◆ **THE PROBLEM**: Set the whole listing down again exactly as written.

◆ **DATA UNDER STUDY**:

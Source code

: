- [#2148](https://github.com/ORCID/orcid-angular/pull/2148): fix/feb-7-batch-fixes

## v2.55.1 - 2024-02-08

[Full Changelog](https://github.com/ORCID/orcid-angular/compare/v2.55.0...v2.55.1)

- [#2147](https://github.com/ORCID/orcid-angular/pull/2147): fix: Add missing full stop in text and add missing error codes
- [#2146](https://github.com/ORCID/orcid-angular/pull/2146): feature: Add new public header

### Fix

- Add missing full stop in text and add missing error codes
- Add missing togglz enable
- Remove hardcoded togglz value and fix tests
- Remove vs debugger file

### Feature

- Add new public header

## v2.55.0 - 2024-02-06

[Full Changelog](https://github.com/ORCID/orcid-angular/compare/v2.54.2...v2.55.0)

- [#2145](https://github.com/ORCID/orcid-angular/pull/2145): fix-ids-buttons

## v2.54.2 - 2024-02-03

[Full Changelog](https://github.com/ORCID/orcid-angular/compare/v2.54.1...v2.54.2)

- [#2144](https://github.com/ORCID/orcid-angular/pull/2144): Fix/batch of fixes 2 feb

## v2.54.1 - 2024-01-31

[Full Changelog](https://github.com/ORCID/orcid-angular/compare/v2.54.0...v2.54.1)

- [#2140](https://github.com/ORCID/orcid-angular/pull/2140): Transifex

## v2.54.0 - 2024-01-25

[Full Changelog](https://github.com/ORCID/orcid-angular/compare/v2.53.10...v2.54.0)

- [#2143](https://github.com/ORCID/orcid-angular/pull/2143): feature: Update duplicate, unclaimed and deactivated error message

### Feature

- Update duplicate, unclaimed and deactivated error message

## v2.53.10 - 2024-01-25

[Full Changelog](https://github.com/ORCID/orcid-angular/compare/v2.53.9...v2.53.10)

◆ **WRITTEN SOLUTION**:
Source code

:- [#2148](https://github.com/ORCID/orcid-angular/pull/2148): fix/feb-7-batch-fixes

## v2.55.1 - 2024-02-08

[Full Changelog](https://github.com/ORCID/orcid-angular/compare/v2.55.0...v2.55.1)

- [#2147](https://github.com/ORCID/orcid-angular/pull/2147): fix: Add missing full stop in text and add missing error codes
- [#2146](https://github.com/ORCID/orcid-angular/pull/2146): feature: Add new public header

### Fix

- Add missing full stop in text and add missing error codes
- Add missing togglz enable
- Remove hardcoded togglz value and fix tests
- Remove vs debugger file

### Feature

- Add new public header

## v2.55.0 - 2024-02-06

[Full Changelog](https://github.com/ORCID/orcid-angular/compare/v2.54.2...v2.55.0)

- [#2145](https://github.com/ORCID/orcid-angular/pull/2145): fix-ids-buttons

## v2.54.2 - 2024-02-03

[Full Changelog](https://github.com/ORCID/orcid-angular/compare/v2.54.1...v2.54.2)

- [#2144](https://github.com/ORCID/orcid-angular/pull/2144): Fix/batch of fixes 2 feb

## v2.54.1 - 2024-01-31

[Full Changelog](https://github.com/ORCID/orcid-angular/compare/v2.54.0...v2.54.1)

- [#2140](https://github.com/ORCID/orcid-angular/pull/2140): Transifex

## v2.54.0 - 2024-01-25

[Full Changelog](https://github.com/ORCID/orcid-angular/compare/v2.53.10...v2.54.0)

- [#2143](https://github.com/ORCID/orcid-angular/pull/2143): feature: Update duplicate, unclaimed and deactivated error message

### Feature

- Update duplicate, unclaimed and deactivated error message

## v2.53.10 - 2024-01-25

[Full Changelog](https://github.com/ORCID/orcid-angular/compare/v2.53.9...v2.53.10)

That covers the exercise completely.